What you are asked to do —
If a line in the data below includes the string "paragraph", please return a copy of it.
Source material: Begin
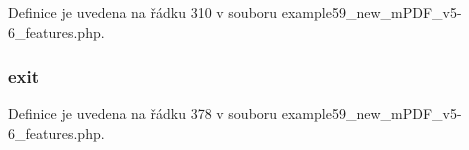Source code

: Definice je uvedena na řádku 310 v souboru example59\-\_\-new\-\_\-m\-P\-D\-F\-\_\-v5-\/6\-\_\-features.\-php.

\hypertarget{example59__new__m_p_d_f__v5-6__features_8php_a6733eb5f605d09eaede9845835d71c4e}{
\subsubsection[{exit}]{\setlength{\rightskip}{0pt plus 5cm}exit}}\label{example59__new__m_p_d_f__v5-6__features_8php_a6733eb5f605d09eaede9845835d71c4e}


Definice je uvedena na řádku 378 v souboru example59\-\_\-new\-\_\-m\-P\-D\-F\-\_\-v5-\/6\-\_\-features.\-php.

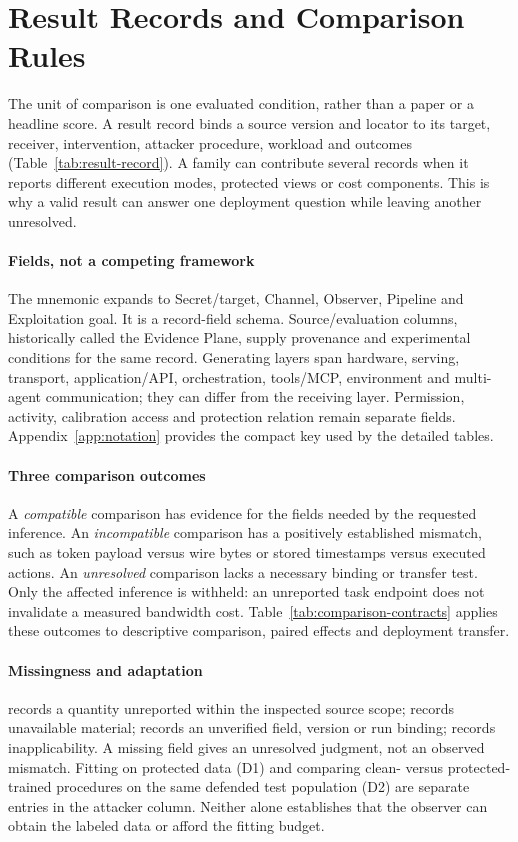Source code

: \section{Result Records and Comparison Rules}\label{sec:scope}
The unit of comparison is one evaluated condition, rather than a paper or a headline score. A result record binds a source version and locator to its target, receiver, intervention, attacker procedure, workload and outcomes (Table~\ref{tab:result-record}). A family can contribute several records when it reports different execution modes, protected views or cost components. This is why a valid result can answer one deployment question while leaving another unresolved.


\paragraph{Fields, not a competing framework}
The mnemonic \scope{} expands to Secret/target, Channel, Observer, Pipeline and Exploitation goal. It is a record-field schema. Source/evaluation columns, historically called the Evidence Plane, supply provenance and experimental conditions for the same record. Generating layers span hardware, serving, transport, application/API, orchestration, tools/MCP, environment and multi-agent communication; they can differ from the receiving layer. Permission, activity, calibration access and protection relation remain separate fields. Appendix~\ref{app:notation} provides the compact key used by the detailed tables.

\paragraph{Three comparison outcomes}
A \emph{compatible} comparison has evidence for the fields needed by the requested inference. An \emph{incompatible} comparison has a positively established mismatch, such as token payload versus wire bytes or stored timestamps versus executed actions. An \emph{unresolved} comparison lacks a necessary binding or transfer test. Only the affected inference is withheld: an unreported task endpoint does not invalidate a measured bandwidth cost. Table~\ref{tab:comparison-contracts} applies these outcomes to descriptive comparison, paired effects and deployment transfer.


\paragraph{Missingness and adaptation}
\NRR{} records a quantity unreported within the inspected source scope; \NRA{} records unavailable material; \NRV{} records an unverified field, version or run binding; \NA{} records inapplicability. A missing field gives an unresolved judgment, not an observed mismatch. Fitting on protected data (D1) and comparing clean- versus protected-trained procedures on the same defended test population (D2) are separate entries in the attacker column. Neither alone establishes that the observer can obtain the labeled data or afford the fitting budget.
Source material: End
Task output —
\paragraph{Fields, not a competing framework}
\paragraph{Three comparison outcomes}
\paragraph{Missingness and adaptation}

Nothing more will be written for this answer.